Recently, I rediscovered who I was, before I was someone’s mum. It started with a competition on an online forum, a bit of fun. It ran over several weeks and the idea was that we were set tasks every few days and judged on them. The types of task were diverse and tested creativity and technical skills. As the weeks passed, some were eliminated and scores were kept until finally the winners, those who had kept up with the tasks and created the things that most impressed the judges, were announced.

And I won.

But the winning in itself wasn’t what led to the rediscovery, oh no. It was, in time-honoured fashion, the taking part.

Before I was a mother, before I was even a teacher, I loved painting. Before I was someone’s mum, I wrote poetry. Before I had two children, I started a novel. It was abandoned when my son first came along. Before I was a teacher, I loved new technology.

The tasks required all these skills, and more. This post is interspersed with some of the things I made: a family crest, a mask, a poem, a bird’s eye view baby scene, an illustrated map for a children’s book, an imitation of a style of art. I painted and sketched and wrote a dozen things.

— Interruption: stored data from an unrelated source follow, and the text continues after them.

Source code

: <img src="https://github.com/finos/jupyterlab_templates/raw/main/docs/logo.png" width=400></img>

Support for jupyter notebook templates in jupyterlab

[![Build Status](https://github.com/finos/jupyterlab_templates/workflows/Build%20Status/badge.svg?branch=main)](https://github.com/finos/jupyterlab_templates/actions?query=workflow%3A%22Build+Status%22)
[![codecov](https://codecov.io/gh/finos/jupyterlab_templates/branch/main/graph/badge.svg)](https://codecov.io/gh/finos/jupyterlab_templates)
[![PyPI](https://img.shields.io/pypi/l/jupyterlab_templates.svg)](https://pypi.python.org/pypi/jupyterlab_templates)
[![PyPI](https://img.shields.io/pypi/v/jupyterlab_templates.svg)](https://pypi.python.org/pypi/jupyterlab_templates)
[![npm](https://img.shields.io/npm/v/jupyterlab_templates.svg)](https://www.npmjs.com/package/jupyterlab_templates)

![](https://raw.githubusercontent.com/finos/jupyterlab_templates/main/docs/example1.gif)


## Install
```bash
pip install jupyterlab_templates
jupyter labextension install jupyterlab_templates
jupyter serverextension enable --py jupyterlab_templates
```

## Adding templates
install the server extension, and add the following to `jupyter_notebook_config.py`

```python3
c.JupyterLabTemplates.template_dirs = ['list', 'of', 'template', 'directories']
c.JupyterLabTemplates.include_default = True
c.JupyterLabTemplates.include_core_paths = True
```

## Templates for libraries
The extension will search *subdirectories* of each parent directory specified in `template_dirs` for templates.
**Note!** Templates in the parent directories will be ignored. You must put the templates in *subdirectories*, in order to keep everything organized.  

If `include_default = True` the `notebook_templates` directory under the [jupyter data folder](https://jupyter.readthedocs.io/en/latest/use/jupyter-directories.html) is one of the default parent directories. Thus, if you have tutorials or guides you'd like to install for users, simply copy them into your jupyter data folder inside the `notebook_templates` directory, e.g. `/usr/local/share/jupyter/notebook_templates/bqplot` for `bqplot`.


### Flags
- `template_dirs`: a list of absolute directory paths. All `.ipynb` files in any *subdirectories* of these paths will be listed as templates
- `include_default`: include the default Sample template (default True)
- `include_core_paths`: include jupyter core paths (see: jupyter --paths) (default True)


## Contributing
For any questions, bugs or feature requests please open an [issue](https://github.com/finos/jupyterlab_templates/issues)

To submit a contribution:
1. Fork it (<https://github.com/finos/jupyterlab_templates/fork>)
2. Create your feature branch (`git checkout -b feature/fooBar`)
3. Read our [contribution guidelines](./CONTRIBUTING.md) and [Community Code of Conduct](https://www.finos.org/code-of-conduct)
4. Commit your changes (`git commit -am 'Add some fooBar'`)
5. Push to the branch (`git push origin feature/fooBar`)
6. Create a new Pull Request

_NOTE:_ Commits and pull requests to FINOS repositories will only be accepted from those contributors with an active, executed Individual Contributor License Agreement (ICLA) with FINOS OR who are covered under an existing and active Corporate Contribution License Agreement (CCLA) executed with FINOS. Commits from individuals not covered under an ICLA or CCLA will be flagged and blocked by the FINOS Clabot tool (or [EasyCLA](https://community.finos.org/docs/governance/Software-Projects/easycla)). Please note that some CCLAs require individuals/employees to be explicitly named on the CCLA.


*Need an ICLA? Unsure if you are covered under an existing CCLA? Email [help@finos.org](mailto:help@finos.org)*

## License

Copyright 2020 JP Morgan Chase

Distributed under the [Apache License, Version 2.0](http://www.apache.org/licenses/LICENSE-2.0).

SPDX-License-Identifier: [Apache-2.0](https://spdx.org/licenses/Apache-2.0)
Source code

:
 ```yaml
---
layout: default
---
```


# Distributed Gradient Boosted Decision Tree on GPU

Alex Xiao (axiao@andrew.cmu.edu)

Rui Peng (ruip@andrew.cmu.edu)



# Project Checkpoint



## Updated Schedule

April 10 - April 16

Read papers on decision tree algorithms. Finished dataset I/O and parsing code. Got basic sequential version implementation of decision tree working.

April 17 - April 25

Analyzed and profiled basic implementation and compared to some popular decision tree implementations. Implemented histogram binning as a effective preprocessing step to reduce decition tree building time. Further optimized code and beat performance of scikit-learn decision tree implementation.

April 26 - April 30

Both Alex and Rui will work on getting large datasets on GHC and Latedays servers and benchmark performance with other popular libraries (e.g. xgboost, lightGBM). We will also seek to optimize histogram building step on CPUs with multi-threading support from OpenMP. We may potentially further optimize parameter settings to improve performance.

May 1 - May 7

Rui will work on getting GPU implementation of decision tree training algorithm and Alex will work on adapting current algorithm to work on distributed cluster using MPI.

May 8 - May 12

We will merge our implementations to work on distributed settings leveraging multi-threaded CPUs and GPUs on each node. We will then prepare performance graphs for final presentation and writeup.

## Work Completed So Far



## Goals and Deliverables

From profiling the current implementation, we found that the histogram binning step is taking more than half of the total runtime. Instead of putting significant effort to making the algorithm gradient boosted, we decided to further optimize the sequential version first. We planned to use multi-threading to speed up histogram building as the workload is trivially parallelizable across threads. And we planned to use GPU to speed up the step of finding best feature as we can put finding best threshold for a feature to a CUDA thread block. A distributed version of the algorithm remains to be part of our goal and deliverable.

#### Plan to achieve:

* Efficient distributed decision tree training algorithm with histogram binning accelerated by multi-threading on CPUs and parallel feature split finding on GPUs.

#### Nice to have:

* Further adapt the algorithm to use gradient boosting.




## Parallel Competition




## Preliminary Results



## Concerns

The header for all Someone’s Mum’s pages the imitation task:

It is called Monet’s Coruscant and it is the first time I have painted something like that since I was at school. It is the skyline of Coruscant, the Galactic capital in Star Wars, painted in the style of Monet.

A Painting of a Star Wars timeline by Someone's Mum

I made stop-motion videos and logos and memes. I made collages and adverts and music videos and conducted experiments.

It was a tremendous amount of fun and it made me realise how much Someone’s Mum is still the person she was before children. It inspired me to start writing this blog.

It also made me make peace with labelling myself Someone’s Mum, because I realised that pre-children me and post-children me are entwined and entangled forever. One is an evolution of the other.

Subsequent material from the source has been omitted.